● **THE TASK**: Within the listing that follows, state how many lines include the word "jupiter"; write only that number.

================================

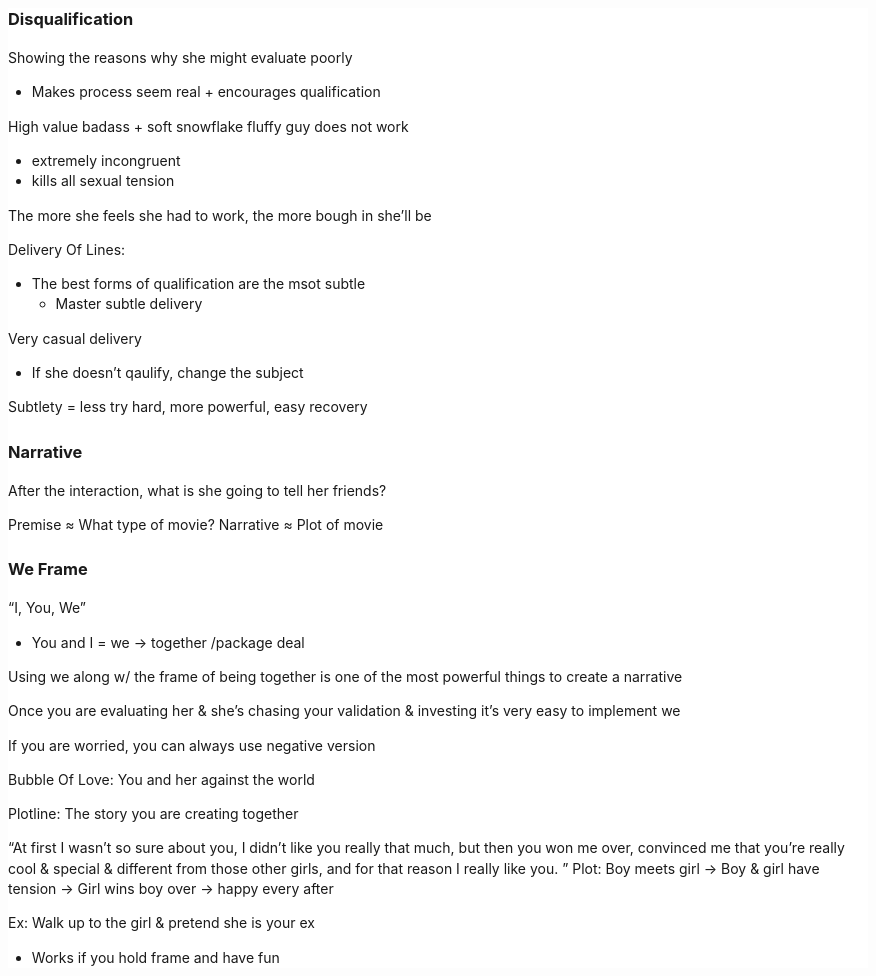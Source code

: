 
### Disqualification
Showing the reasons why she might evaluate poorly
- Makes process seem real + encourages qualification

High value badass + soft snowflake fluffy guy does not work
- extremely incongruent
- kills all sexual tension

The more she feels she had to work, the more bough in she’ll be


Delivery Of Lines:

- The best forms of qualification are the msot subtle
	- Master subtle delivery

Very casual delivery
- If she doesn’t qaulify, change the subject

Subtlety = less try hard, more powerful, easy recovery


### Narrative

After the interaction, what is she going to tell her friends?

Premise ≈ What type of movie?
Narrative ≈ Plot of movie

### We Frame

“I, You, We”
- You and I = we → together /package deal

Using we along w/ the frame of being together is one of the most powerful things to create a narrative

Once you are evaluating her & she’s chasing your validation & investing it’s very easy to implement we


If you are worried, you can always use negative version


Bubble Of Love: You and her against the world



Plotline: 
The story you are creating together

“At first I wasn’t so sure about you, I didn’t like you really that much, but then you won me over, convinced me that you’re really cool & special & different from those other girls, and for that reason I really like you. ”
	Plot: Boy meets girl → Boy & girl have tension → Girl wins boy over → happy every after


Ex: Walk up to the girl & pretend she is your ex
- Works if you hold frame and have fun
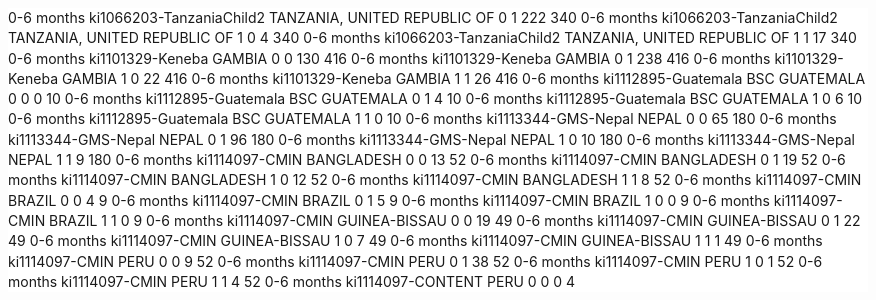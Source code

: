 0-6 months    ki1066203-TanzaniaChild2   TANZANIA, UNITED REPUBLIC OF   0                    1      222    340
0-6 months    ki1066203-TanzaniaChild2   TANZANIA, UNITED REPUBLIC OF   1                    0        4    340
0-6 months    ki1066203-TanzaniaChild2   TANZANIA, UNITED REPUBLIC OF   1                    1       17    340
0-6 months    ki1101329-Keneba           GAMBIA                         0                    0      130    416
0-6 months    ki1101329-Keneba           GAMBIA                         0                    1      238    416
0-6 months    ki1101329-Keneba           GAMBIA                         1                    0       22    416
0-6 months    ki1101329-Keneba           GAMBIA                         1                    1       26    416
0-6 months    ki1112895-Guatemala BSC    GUATEMALA                      0                    0        0     10
0-6 months    ki1112895-Guatemala BSC    GUATEMALA                      0                    1        4     10
0-6 months    ki1112895-Guatemala BSC    GUATEMALA                      1                    0        6     10
0-6 months    ki1112895-Guatemala BSC    GUATEMALA                      1                    1        0     10
0-6 months    ki1113344-GMS-Nepal        NEPAL                          0                    0       65    180
0-6 months    ki1113344-GMS-Nepal        NEPAL                          0                    1       96    180
0-6 months    ki1113344-GMS-Nepal        NEPAL                          1                    0       10    180
0-6 months    ki1113344-GMS-Nepal        NEPAL                          1                    1        9    180
0-6 months    ki1114097-CMIN             BANGLADESH                     0                    0       13     52
0-6 months    ki1114097-CMIN             BANGLADESH                     0                    1       19     52
0-6 months    ki1114097-CMIN             BANGLADESH                     1                    0       12     52
0-6 months    ki1114097-CMIN             BANGLADESH                     1                    1        8     52
0-6 months    ki1114097-CMIN             BRAZIL                         0                    0        4      9
0-6 months    ki1114097-CMIN             BRAZIL                         0                    1        5      9
0-6 months    ki1114097-CMIN             BRAZIL                         1                    0        0      9
0-6 months    ki1114097-CMIN             BRAZIL                         1                    1        0      9
0-6 months    ki1114097-CMIN             GUINEA-BISSAU                  0                    0       19     49
0-6 months    ki1114097-CMIN             GUINEA-BISSAU                  0                    1       22     49
0-6 months    ki1114097-CMIN             GUINEA-BISSAU                  1                    0        7     49
0-6 months    ki1114097-CMIN             GUINEA-BISSAU                  1                    1        1     49
0-6 months    ki1114097-CMIN             PERU                           0                    0        9     52
0-6 months    ki1114097-CMIN             PERU                           0                    1       38     52
0-6 months    ki1114097-CMIN             PERU                           1                    0        1     52
0-6 months    ki1114097-CMIN             PERU                           1                    1        4     52
0-6 months    ki1114097-CONTENT          PERU                           0                    0        0      4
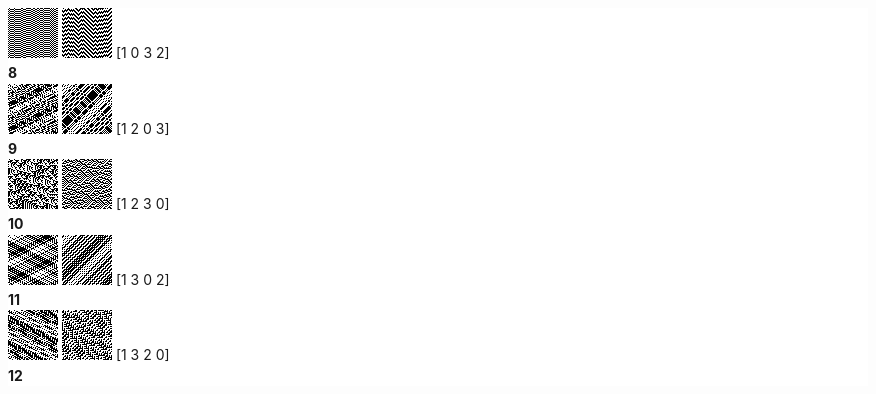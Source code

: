 <img class="pixelated skip-img" src="img/7_skip.png">
<img class="pixelated both-img" src="img/7_both.png">
<span class="automata-name">[1 0 3 2]</span>
</div>
<div class="automata-col">
<span class="automata-name"><b>8</b></span><br>
<img class="pixelated skip-img" src="img/8_skip.png">
<img class="pixelated both-img" src="img/8_both.png">
<span class="automata-name">[1 2 0 3]</span>
</div>
<div class="automata-col anti_time_symmetricale">
<span class="automata-name"><b>9</b></span><br>
<img class="pixelated skip-img" src="img/9_skip.png">
<img class="pixelated both-img" src="img/9_both.png">
<span class="automata-name">[1 2 3 0]</span>
</div>
<div class="automata-col self_inverse save_count">
<span class="automata-name"><b>10</b></span><br>
<img class="pixelated skip-img" src="img/10_skip.png">
<img class="pixelated both-img" src="img/10_both.png">
<span class="automata-name">[1 3 0 2]</span>
</div>
<div class="automata-col">
<span class="automata-name"><b>11</b></span><br>
<img class="pixelated skip-img" src="img/11_skip.png">
<img class="pixelated both-img" src="img/11_both.png">
<span class="automata-name">[1 3 2 0]</span>
</div>
<div class="automata-col">
<span class="automata-name"><b>12</b></span><br>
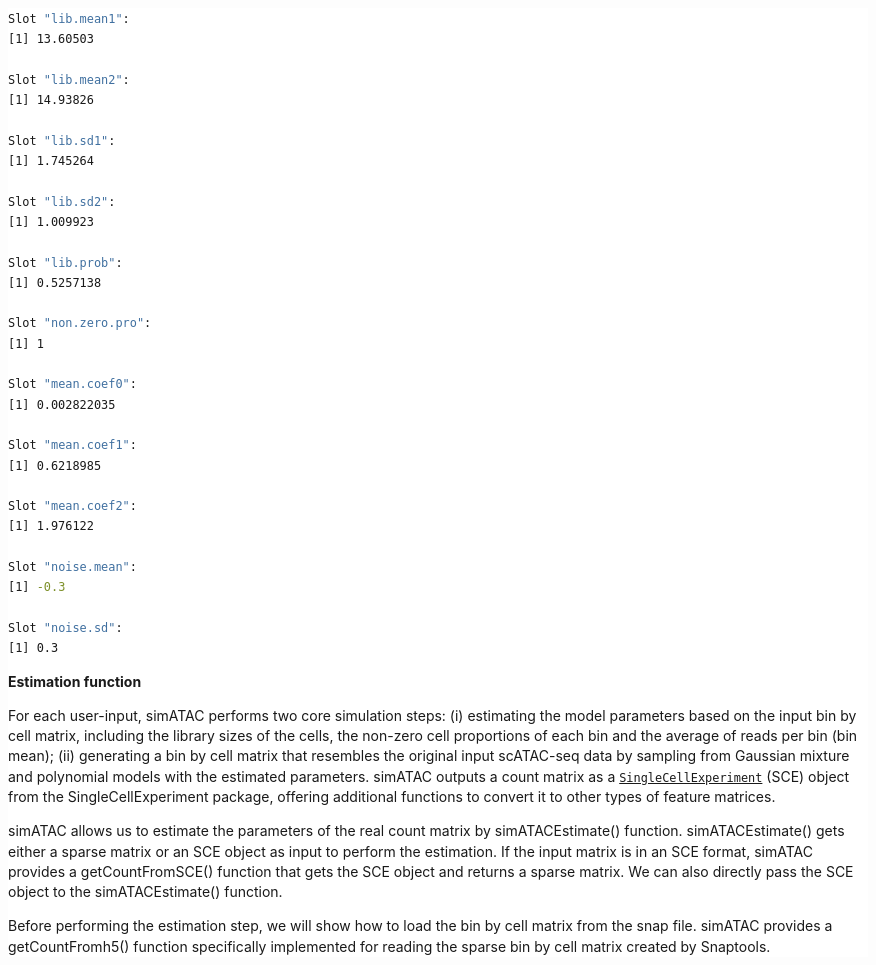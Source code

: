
 ```bash
Slot "lib.mean1":
[1] 13.60503

Slot "lib.mean2":
[1] 14.93826

Slot "lib.sd1":
[1] 1.745264

Slot "lib.sd2":
[1] 1.009923

Slot "lib.prob":
[1] 0.5257138

Slot "non.zero.pro":
[1] 1

Slot "mean.coef0":
[1] 0.002822035

Slot "mean.coef1":
[1] 0.6218985

Slot "mean.coef2":
[1] 1.976122

Slot "noise.mean":
[1] -0.3

Slot "noise.sd":
[1] 0.3
```

<a name="estimation"></a>**Estimation function**

For each user-input, simATAC performs two core simulation steps: (i) estimating the model parameters based on the input bin by cell matrix, including the library sizes of the cells, the non-zero cell proportions of each bin and the average of reads per bin (bin mean); (ii) generating a bin by cell matrix that resembles the original input scATAC-seq data by sampling from Gaussian mixture and polynomial models with the estimated parameters. simATAC outputs a count matrix as a [`SingleCellExperiment`][SCE] (SCE) object from the SingleCellExperiment package, offering additional functions to convert it to other types of feature matrices.
 
simATAC allows us to estimate the parameters of the real count matrix by simATACEstimate() function. simATACEstimate() gets either a sparse matrix or an SCE object as input to perform the estimation. If the input matrix is in an SCE format, simATAC provides a getCountFromSCE() function that gets the SCE object and returns a sparse matrix. We can also directly pass the SCE object to the simATACEstimate() function. 

Before performing the estimation step, we will show how to load the bin by cell matrix from the snap file. simATAC provides a getCountFromh5() function specifically implemented for reading the sparse bin by cell matrix created by Snaptools.


[scater]: https://github.com/davismcc/scater
[SCE]: https://github.com/drisso/SingleCellExperiment
[SE]: https://github.com/Bioconductor/SummarizedExperiment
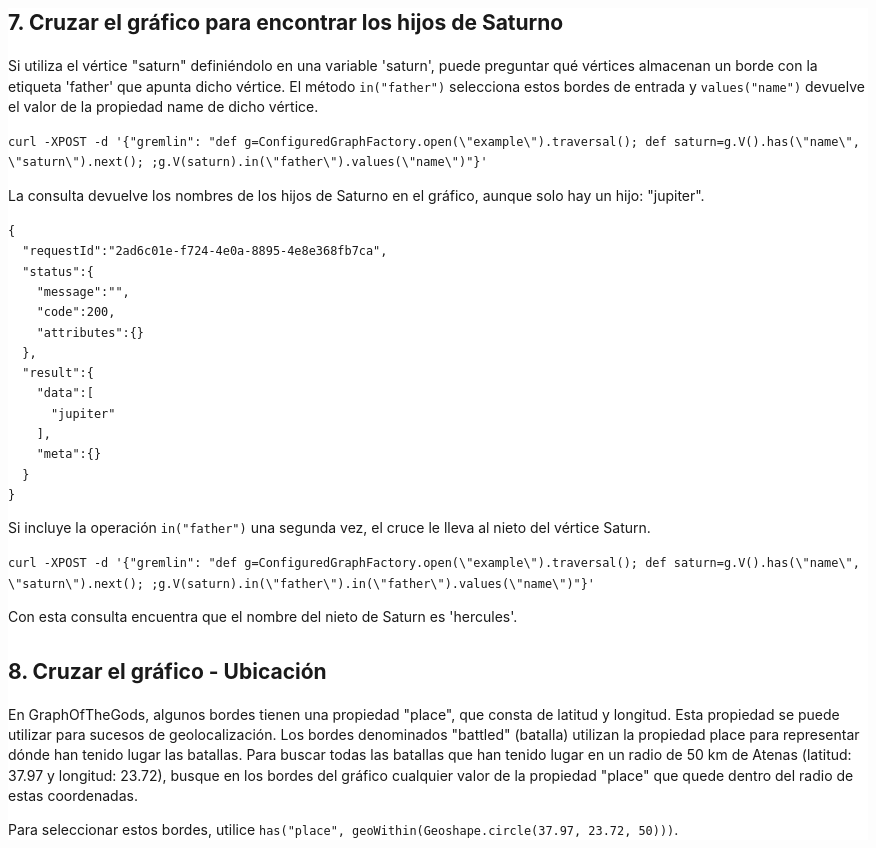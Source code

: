## 7. Cruzar el gráfico para encontrar los hijos de Saturno

Si utiliza el vértice "saturn" definiéndolo en una variable 'saturn', puede preguntar qué vértices almacenan un borde con la etiqueta 'father' que apunta dicho vértice. El método `in("father")` selecciona estos bordes de entrada y `values("name")` devuelve el valor de la propiedad name de dicho vértice.

```
curl -XPOST -d '{"gremlin": "def g=ConfiguredGraphFactory.open(\"example\").traversal(); def saturn=g.V().has(\"name\", \"saturn\").next(); ;g.V(saturn).in(\"father\").values(\"name\")"}'
```

La consulta devuelve los nombres de los hijos de Saturno en el gráfico, aunque solo hay un hijo: "jupiter".

```
{
  "requestId":"2ad6c01e-f724-4e0a-8895-4e8e368fb7ca",
  "status":{
    "message":"",
    "code":200,
    "attributes":{}
  },
  "result":{
    "data":[
      "jupiter"
    ],
    "meta":{}
  }
}
```

Si incluye la operación `in("father")` una segunda vez, el cruce le lleva al nieto del vértice Saturn.

```
curl -XPOST -d '{"gremlin": "def g=ConfiguredGraphFactory.open(\"example\").traversal(); def saturn=g.V().has(\"name\", \"saturn\").next(); ;g.V(saturn).in(\"father\").in(\"father\").values(\"name\")"}'
```

Con esta consulta encuentra que el nombre del nieto de Saturn es 'hercules'.

## 8. Cruzar el gráfico - Ubicación

En GraphOfTheGods, algunos bordes tienen una propiedad "place", que consta de latitud y longitud. Esta propiedad se puede utilizar para sucesos de geolocalización. Los bordes denominados "battled" (batalla) utilizan la propiedad place para representar dónde han tenido lugar las batallas. Para buscar todas las batallas que han tenido lugar en un radio de 50 km de Atenas (latitud: 37.97 y longitud: 23.72), busque en los bordes del gráfico cualquier valor de la propiedad "place" que quede dentro del radio de estas coordenadas.

Para seleccionar estos bordes, utilice `has("place", geoWithin(Geoshape.circle(37.97, 23.72, 50)))`.
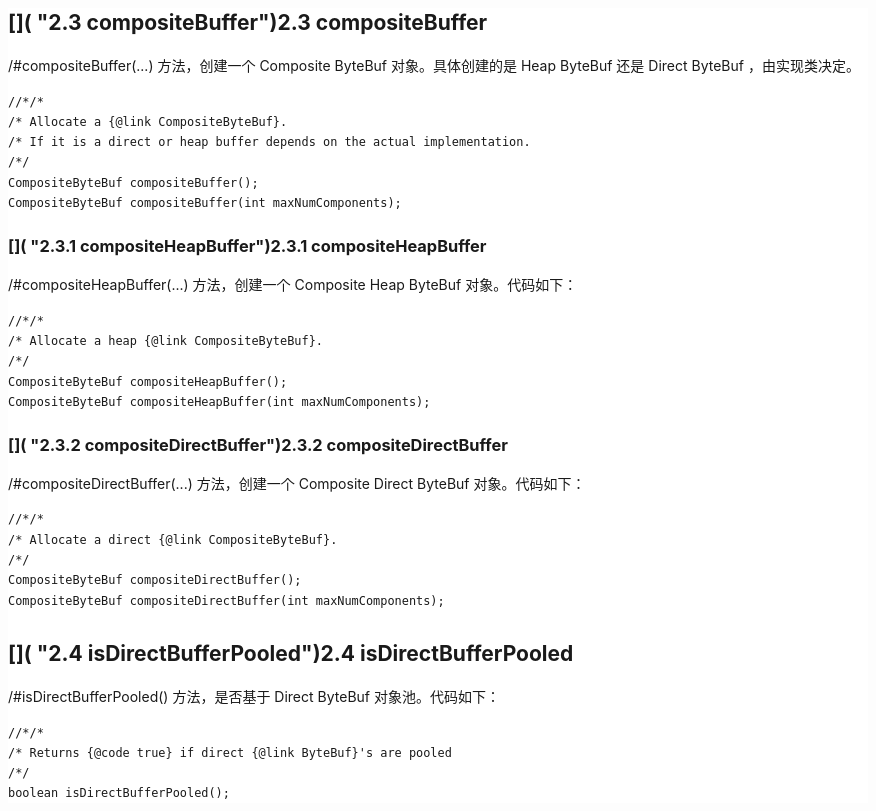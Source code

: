 ## []( "2.3 compositeBuffer")2.3 compositeBuffer

/#compositeBuffer(...)
方法，创建一个 Composite ByteBuf 对象。具体创建的是 Heap ByteBuf 还是 Direct ByteBuf ，由实现类决定。

```
//*/*
/* Allocate a {@link CompositeByteBuf}.
/* If it is a direct or heap buffer depends on the actual implementation.
/*/
CompositeByteBuf compositeBuffer();
CompositeByteBuf compositeBuffer(int maxNumComponents);
```

### []( "2.3.1 compositeHeapBuffer")2.3.1 compositeHeapBuffer

/#compositeHeapBuffer(...)
方法，创建一个 Composite Heap ByteBuf 对象。代码如下：

```
//*/*
/* Allocate a heap {@link CompositeByteBuf}.
/*/
CompositeByteBuf compositeHeapBuffer();
CompositeByteBuf compositeHeapBuffer(int maxNumComponents);
```

### []( "2.3.2 compositeDirectBuffer")2.3.2 compositeDirectBuffer

/#compositeDirectBuffer(...)
方法，创建一个 Composite Direct ByteBuf 对象。代码如下：

```
//*/*
/* Allocate a direct {@link CompositeByteBuf}.
/*/
CompositeByteBuf compositeDirectBuffer();
CompositeByteBuf compositeDirectBuffer(int maxNumComponents);
```

## []( "2.4 isDirectBufferPooled")2.4 isDirectBufferPooled

/#isDirectBufferPooled()
方法，是否基于 Direct ByteBuf 对象池。代码如下：

```
//*/*
/* Returns {@code true} if direct {@link ByteBuf}'s are pooled
/*/
boolean isDirectBufferPooled();
```

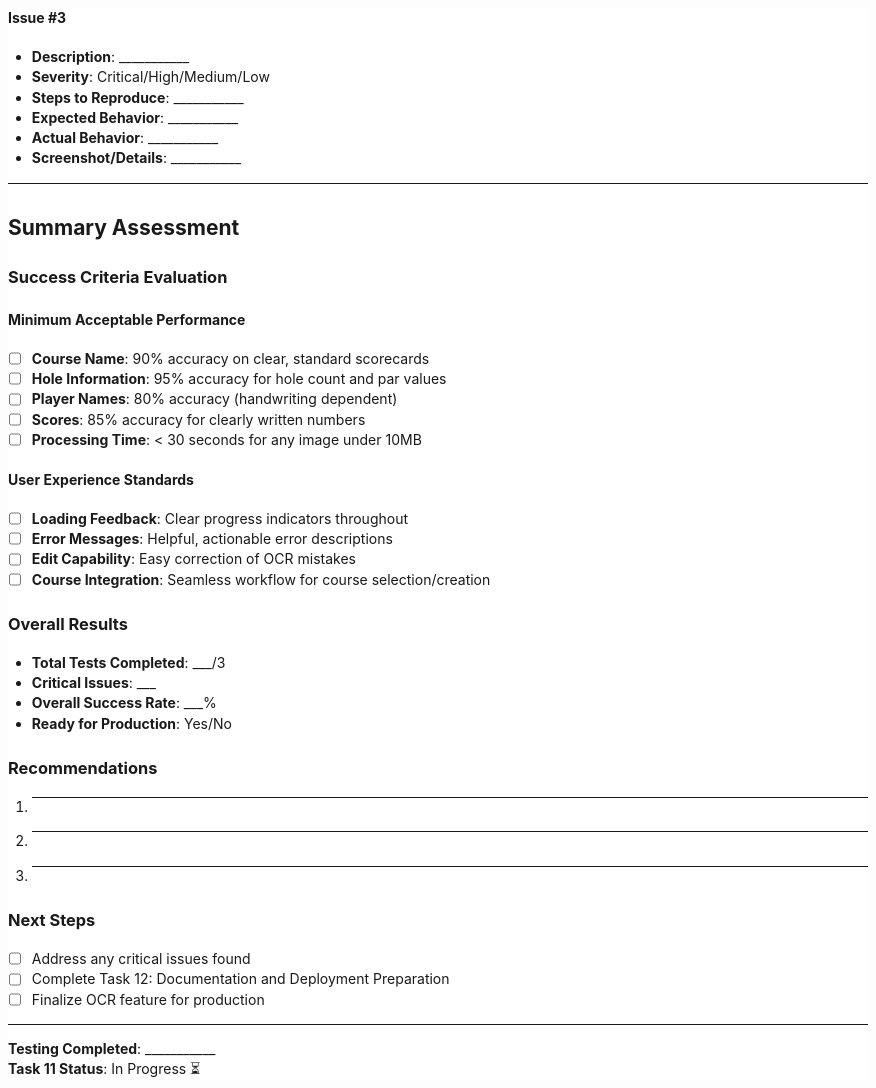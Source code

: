 #### Issue #3
- **Description**: ___________
- **Severity**: Critical/High/Medium/Low
- **Steps to Reproduce**: ___________
- **Expected Behavior**: ___________
- **Actual Behavior**: ___________
- **Screenshot/Details**: ___________

---

## Summary Assessment

### Success Criteria Evaluation

#### Minimum Acceptable Performance
- [ ] **Course Name**: 90% accuracy on clear, standard scorecards
- [ ] **Hole Information**: 95% accuracy for hole count and par values
- [ ] **Player Names**: 80% accuracy (handwriting dependent)
- [ ] **Scores**: 85% accuracy for clearly written numbers
- [ ] **Processing Time**: < 30 seconds for any image under 10MB

#### User Experience Standards
- [ ] **Loading Feedback**: Clear progress indicators throughout
- [ ] **Error Messages**: Helpful, actionable error descriptions
- [ ] **Edit Capability**: Easy correction of OCR mistakes
- [ ] **Course Integration**: Seamless workflow for course selection/creation

### Overall Results
- **Total Tests Completed**: ___/3
- **Critical Issues**: ___
- **Overall Success Rate**: ___%
- **Ready for Production**: Yes/No

### Recommendations
1. ___________
2. ___________
3. ___________

### Next Steps
- [ ] Address any critical issues found
- [ ] Complete Task 12: Documentation and Deployment Preparation
- [ ] Finalize OCR feature for production

---

**Testing Completed**: ___________  
**Task 11 Status**: In Progress ⏳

================================

● **SOLUTION TO THE EXERCISE**: 2